───── RECORDS SUPPLIED ─────

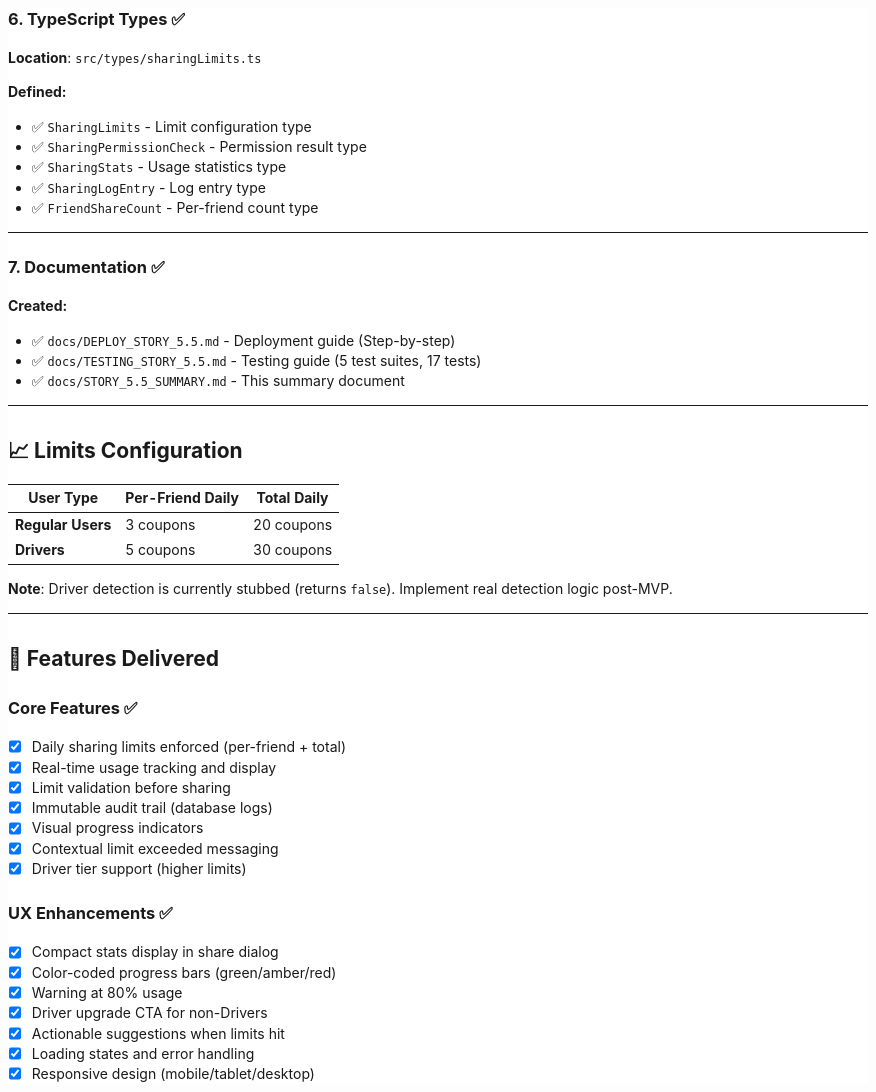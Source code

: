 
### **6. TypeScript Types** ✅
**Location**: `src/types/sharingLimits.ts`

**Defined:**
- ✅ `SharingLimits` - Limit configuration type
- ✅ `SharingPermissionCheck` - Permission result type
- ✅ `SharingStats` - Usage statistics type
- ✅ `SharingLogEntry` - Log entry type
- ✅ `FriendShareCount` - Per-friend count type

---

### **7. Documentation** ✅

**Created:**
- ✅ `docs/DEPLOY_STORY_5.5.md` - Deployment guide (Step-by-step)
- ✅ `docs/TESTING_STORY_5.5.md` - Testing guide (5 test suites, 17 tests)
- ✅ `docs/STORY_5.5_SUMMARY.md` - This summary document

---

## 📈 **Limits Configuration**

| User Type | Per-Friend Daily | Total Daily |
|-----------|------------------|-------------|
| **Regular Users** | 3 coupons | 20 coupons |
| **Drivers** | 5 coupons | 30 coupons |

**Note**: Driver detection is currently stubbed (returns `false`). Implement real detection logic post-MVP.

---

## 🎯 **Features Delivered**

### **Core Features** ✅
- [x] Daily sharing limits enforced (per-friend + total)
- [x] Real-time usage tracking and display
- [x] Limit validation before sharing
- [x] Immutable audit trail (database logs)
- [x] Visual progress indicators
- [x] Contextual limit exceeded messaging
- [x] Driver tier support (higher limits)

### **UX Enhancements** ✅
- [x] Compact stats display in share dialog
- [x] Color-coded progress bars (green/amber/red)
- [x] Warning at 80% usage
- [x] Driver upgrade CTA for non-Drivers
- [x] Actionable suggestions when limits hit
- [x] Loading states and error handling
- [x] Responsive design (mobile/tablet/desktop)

─────
───── RECORDS SUPPLIED ─────

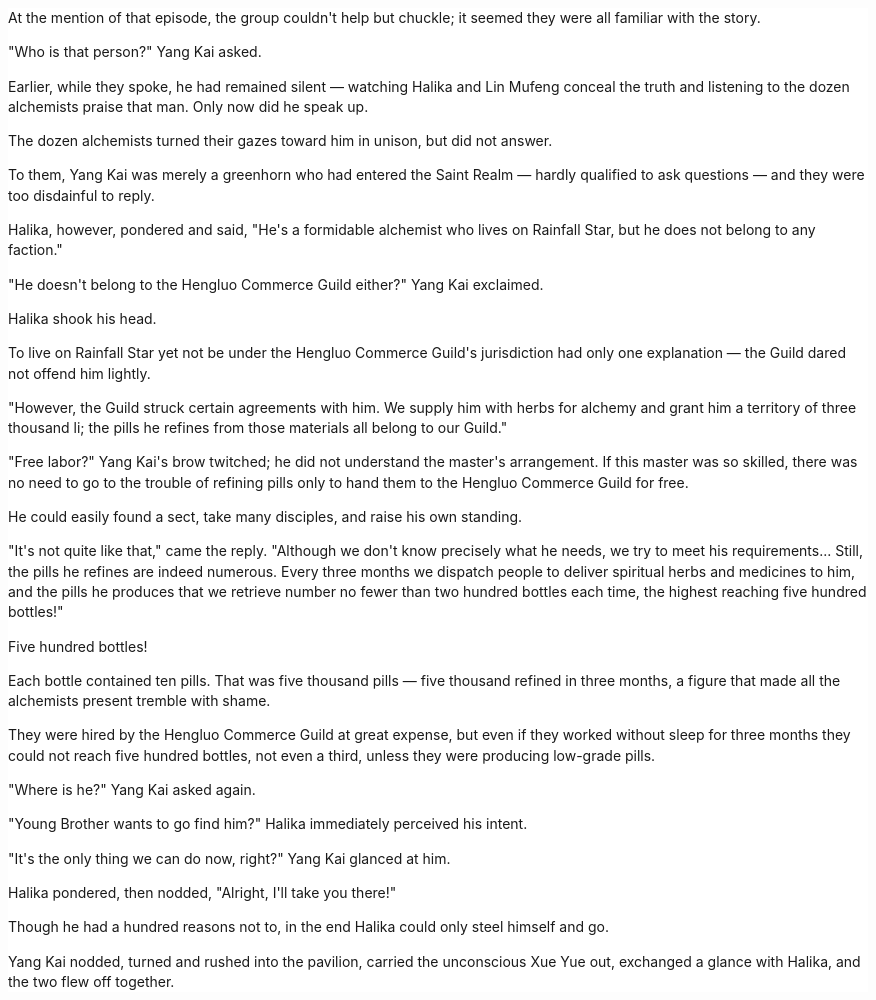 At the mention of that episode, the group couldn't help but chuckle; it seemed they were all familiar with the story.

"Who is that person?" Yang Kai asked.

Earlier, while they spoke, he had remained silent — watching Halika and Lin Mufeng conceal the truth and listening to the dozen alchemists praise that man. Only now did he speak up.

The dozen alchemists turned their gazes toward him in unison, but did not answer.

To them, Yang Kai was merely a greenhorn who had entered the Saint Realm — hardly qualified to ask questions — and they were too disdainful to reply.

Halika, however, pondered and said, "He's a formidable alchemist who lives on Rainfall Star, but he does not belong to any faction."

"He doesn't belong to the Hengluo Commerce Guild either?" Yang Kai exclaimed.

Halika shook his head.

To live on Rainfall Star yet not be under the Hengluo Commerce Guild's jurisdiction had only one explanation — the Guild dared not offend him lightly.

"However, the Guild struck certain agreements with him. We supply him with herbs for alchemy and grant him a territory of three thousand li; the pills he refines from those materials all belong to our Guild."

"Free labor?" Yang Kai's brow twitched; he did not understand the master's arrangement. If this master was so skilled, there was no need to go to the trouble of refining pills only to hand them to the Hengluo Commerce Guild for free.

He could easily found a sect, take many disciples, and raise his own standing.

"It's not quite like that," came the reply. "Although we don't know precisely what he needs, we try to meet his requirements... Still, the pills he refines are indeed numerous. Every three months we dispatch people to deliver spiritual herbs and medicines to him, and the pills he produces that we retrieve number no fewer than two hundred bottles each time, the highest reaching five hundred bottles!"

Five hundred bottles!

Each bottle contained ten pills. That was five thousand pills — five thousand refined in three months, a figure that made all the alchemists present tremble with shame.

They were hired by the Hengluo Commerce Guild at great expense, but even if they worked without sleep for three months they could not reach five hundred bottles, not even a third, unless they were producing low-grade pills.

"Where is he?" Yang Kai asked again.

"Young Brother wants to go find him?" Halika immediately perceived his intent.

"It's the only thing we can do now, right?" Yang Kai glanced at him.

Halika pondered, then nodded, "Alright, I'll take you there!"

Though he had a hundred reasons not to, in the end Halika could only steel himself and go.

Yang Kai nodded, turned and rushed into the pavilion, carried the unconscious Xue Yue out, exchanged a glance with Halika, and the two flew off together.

─────
───── RECORDS SUPPLIED ─────

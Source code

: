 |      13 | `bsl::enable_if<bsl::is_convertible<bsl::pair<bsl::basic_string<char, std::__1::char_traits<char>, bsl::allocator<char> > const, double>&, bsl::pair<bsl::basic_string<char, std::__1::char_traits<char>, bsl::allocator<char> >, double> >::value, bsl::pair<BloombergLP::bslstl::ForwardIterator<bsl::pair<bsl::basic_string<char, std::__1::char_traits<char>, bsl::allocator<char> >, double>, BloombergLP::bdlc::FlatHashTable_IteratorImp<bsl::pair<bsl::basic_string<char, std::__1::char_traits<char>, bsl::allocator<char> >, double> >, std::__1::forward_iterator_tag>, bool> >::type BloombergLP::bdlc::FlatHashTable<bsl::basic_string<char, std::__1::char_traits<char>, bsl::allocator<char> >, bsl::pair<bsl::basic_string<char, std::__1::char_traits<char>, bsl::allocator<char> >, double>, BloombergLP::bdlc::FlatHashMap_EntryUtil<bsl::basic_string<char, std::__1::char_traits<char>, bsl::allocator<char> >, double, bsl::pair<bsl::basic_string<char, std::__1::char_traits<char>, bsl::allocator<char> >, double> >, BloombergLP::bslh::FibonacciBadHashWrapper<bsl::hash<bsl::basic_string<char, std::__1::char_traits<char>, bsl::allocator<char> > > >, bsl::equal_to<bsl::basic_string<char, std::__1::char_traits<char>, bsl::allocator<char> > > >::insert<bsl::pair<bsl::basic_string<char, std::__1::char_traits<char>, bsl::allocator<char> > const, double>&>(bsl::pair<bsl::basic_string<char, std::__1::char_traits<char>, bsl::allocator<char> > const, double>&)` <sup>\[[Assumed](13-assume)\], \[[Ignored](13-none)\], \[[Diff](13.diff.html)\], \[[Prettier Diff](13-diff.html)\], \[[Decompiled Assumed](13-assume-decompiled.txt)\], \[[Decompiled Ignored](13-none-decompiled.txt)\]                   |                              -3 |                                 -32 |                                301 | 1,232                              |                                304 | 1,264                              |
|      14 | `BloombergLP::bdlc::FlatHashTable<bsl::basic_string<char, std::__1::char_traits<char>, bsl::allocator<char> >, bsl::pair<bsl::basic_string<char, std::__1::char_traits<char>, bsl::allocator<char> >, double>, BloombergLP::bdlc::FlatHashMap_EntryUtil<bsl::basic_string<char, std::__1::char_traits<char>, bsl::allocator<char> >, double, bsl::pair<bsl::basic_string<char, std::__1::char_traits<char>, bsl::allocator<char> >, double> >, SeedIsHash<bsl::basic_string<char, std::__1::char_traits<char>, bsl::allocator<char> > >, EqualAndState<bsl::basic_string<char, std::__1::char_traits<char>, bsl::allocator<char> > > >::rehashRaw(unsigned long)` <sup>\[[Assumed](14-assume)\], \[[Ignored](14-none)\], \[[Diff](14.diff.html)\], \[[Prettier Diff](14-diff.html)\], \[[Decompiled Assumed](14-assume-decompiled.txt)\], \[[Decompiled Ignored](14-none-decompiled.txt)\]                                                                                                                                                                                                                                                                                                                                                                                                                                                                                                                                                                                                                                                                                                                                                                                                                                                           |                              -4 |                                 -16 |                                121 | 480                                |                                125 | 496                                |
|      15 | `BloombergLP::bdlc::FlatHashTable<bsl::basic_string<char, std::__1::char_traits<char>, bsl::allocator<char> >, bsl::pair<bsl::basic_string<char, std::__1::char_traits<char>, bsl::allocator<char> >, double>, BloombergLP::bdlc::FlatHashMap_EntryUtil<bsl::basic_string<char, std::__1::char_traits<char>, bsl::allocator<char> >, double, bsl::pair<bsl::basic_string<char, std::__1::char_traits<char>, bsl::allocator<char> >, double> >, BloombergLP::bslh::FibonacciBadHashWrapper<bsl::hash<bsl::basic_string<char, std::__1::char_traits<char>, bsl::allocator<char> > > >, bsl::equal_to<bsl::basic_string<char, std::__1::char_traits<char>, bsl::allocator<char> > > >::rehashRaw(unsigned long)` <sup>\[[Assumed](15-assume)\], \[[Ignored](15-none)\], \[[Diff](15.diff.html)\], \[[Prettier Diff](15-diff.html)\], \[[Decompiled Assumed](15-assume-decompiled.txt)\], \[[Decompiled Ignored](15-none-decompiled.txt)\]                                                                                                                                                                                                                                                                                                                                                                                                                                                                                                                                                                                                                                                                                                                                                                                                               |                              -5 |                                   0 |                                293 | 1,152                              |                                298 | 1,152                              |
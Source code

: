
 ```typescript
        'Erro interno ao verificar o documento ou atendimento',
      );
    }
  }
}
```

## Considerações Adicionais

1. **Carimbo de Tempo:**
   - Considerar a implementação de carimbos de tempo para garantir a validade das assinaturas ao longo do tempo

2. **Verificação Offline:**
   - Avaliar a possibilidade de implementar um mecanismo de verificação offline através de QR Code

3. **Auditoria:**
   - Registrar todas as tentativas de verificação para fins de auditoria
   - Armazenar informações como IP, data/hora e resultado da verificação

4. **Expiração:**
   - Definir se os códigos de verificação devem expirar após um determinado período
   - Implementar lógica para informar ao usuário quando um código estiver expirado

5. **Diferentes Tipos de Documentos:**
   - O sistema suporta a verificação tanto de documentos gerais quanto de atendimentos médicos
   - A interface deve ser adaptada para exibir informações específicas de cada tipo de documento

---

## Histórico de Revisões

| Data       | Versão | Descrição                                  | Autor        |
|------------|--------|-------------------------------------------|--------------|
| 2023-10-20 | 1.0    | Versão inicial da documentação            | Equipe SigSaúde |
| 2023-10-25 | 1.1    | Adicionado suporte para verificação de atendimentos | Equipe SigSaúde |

─────

WHAT IS BEING ASKED: Everything above from the line containing "## Histórico de Revisões" through the line containing "atendimentos | Equipe SigSaúde |" must be copied exactly. Nothing outside that range belongs in the answer.

TASK OUTPUT:
## Histórico de Revisões

| Data       | Versão | Descrição                                  | Autor        |
|------------|--------|-------------------------------------------|--------------|
| 2023-10-20 | 1.0    | Versão inicial da documentação            | Equipe SigSaúde |
| 2023-10-25 | 1.1    | Adicionado suporte para verificação de atendimentos | Equipe SigSaúde |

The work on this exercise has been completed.